Dataset entries
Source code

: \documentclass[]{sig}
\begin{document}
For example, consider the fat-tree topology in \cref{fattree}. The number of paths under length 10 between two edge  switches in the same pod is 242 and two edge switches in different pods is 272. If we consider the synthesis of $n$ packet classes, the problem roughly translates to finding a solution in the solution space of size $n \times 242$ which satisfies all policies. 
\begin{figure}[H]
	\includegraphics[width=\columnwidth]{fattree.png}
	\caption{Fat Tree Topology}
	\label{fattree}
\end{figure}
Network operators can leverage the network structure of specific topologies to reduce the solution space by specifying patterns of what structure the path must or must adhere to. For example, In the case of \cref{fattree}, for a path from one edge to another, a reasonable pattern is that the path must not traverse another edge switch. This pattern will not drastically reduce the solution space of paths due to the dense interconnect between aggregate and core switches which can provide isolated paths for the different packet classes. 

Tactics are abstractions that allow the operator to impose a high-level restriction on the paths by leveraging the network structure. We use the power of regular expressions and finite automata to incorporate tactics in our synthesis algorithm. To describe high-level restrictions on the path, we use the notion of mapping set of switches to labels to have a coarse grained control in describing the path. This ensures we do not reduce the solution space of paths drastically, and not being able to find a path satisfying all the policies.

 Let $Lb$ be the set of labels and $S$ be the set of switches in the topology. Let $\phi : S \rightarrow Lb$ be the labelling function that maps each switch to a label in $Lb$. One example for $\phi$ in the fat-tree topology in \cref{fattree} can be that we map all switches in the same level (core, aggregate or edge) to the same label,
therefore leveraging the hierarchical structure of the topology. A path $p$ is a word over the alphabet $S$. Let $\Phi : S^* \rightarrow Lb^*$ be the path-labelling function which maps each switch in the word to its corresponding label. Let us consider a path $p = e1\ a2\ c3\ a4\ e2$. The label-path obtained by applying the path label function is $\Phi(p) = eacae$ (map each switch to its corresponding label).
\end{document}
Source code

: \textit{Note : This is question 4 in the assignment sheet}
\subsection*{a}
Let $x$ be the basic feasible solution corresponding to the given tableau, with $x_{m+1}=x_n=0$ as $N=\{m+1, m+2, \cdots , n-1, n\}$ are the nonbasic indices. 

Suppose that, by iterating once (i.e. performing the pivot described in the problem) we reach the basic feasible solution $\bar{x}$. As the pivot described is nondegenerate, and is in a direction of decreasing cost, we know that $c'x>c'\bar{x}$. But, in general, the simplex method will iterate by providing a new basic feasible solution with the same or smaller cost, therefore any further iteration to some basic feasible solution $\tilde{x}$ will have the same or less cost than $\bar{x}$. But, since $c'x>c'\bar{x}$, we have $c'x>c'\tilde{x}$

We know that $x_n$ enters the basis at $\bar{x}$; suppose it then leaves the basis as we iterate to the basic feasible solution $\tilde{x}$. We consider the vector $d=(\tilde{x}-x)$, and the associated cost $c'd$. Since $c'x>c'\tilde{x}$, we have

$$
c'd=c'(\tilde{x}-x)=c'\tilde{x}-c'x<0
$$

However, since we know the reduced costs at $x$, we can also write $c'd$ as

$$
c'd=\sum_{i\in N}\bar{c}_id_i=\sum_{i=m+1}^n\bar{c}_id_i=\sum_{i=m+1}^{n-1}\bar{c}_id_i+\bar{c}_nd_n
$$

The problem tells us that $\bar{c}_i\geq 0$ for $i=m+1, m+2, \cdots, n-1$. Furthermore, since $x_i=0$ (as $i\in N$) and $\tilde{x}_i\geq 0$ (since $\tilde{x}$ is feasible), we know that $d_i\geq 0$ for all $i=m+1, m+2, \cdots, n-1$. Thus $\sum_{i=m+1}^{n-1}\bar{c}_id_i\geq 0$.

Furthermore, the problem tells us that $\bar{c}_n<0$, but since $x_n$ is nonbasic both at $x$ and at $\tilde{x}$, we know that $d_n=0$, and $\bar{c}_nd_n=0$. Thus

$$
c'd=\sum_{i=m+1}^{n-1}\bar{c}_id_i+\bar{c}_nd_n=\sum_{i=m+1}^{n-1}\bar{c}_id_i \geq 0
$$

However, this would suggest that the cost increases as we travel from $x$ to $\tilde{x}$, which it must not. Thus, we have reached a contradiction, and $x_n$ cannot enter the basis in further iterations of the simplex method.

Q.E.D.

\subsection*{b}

Assigned task:
Print the data above exactly as it reads.

Answer box:
Source code

: \documentclass[]{sig}
\begin{document}
For example, consider the fat-tree topology in \cref{fattree}. The number of paths under length 10 between two edge  switches in the same pod is 242 and two edge switches in different pods is 272. If we consider the synthesis of $n$ packet classes, the problem roughly translates to finding a solution in the solution space of size $n \times 242$ which satisfies all policies. 
\begin{figure}[H]
	\includegraphics[width=\columnwidth]{fattree.png}
	\caption{Fat Tree Topology}
	\label{fattree}
\end{figure}
Network operators can leverage the network structure of specific topologies to reduce the solution space by specifying patterns of what structure the path must or must adhere to. For example, In the case of \cref{fattree}, for a path from one edge to another, a reasonable pattern is that the path must not traverse another edge switch. This pattern will not drastically reduce the solution space of paths due to the dense interconnect between aggregate and core switches which can provide isolated paths for the different packet classes. 

Tactics are abstractions that allow the operator to impose a high-level restriction on the paths by leveraging the network structure. We use the power of regular expressions and finite automata to incorporate tactics in our synthesis algorithm. To describe high-level restrictions on the path, we use the notion of mapping set of switches to labels to have a coarse grained control in describing the path. This ensures we do not reduce the solution space of paths drastically, and not being able to find a path satisfying all the policies.

 Let $Lb$ be the set of labels and $S$ be the set of switches in the topology. Let $\phi : S \rightarrow Lb$ be the labelling function that maps each switch to a label in $Lb$. One example for $\phi$ in the fat-tree topology in \cref{fattree} can be that we map all switches in the same level (core, aggregate or edge) to the same label,
therefore leveraging the hierarchical structure of the topology. A path $p$ is a word over the alphabet $S$. Let $\Phi : S^* \rightarrow Lb^*$ be the path-labelling function which maps each switch in the word to its corresponding label. Let us consider a path $p = e1\ a2\ c3\ a4\ e2$. The label-path obtained by applying the path label function is $\Phi(p) = eacae$ (map each switch to its corresponding label).
\end{document}
Source code

: \textit{Note : This is question 4 in the assignment sheet}
\subsection*{a}
Let $x$ be the basic feasible solution corresponding to the given tableau, with $x_{m+1}=x_n=0$ as $N=\{m+1, m+2, \cdots , n-1, n\}$ are the nonbasic indices. 

Suppose that, by iterating once (i.e. performing the pivot described in the problem) we reach the basic feasible solution $\bar{x}$. As the pivot described is nondegenerate, and is in a direction of decreasing cost, we know that $c'x>c'\bar{x}$. But, in general, the simplex method will iterate by providing a new basic feasible solution with the same or smaller cost, therefore any further iteration to some basic feasible solution $\tilde{x}$ will have the same or less cost than $\bar{x}$. But, since $c'x>c'\bar{x}$, we have $c'x>c'\tilde{x}$

We know that $x_n$ enters the basis at $\bar{x}$; suppose it then leaves the basis as we iterate to the basic feasible solution $\tilde{x}$. We consider the vector $d=(\tilde{x}-x)$, and the associated cost $c'd$. Since $c'x>c'\tilde{x}$, we have

$$
c'd=c'(\tilde{x}-x)=c'\tilde{x}-c'x<0
$$

However, since we know the reduced costs at $x$, we can also write $c'd$ as

$$
c'd=\sum_{i\in N}\bar{c}_id_i=\sum_{i=m+1}^n\bar{c}_id_i=\sum_{i=m+1}^{n-1}\bar{c}_id_i+\bar{c}_nd_n
$$

The problem tells us that $\bar{c}_i\geq 0$ for $i=m+1, m+2, \cdots, n-1$. Furthermore, since $x_i=0$ (as $i\in N$) and $\tilde{x}_i\geq 0$ (since $\tilde{x}$ is feasible), we know that $d_i\geq 0$ for all $i=m+1, m+2, \cdots, n-1$. Thus $\sum_{i=m+1}^{n-1}\bar{c}_id_i\geq 0$.

Furthermore, the problem tells us that $\bar{c}_n<0$, but since $x_n$ is nonbasic both at $x$ and at $\tilde{x}$, we know that $d_n=0$, and $\bar{c}_nd_n=0$. Thus

$$
c'd=\sum_{i=m+1}^{n-1}\bar{c}_id_i+\bar{c}_nd_n=\sum_{i=m+1}^{n-1}\bar{c}_id_i \geq 0
$$

However, this would suggest that the cost increases as we travel from $x$ to $\tilde{x}$, which it must not. Thus, we have reached a contradiction, and $x_n$ cannot enter the basis in further iterations of the simplex method.

Q.E.D.

\subsection*{b}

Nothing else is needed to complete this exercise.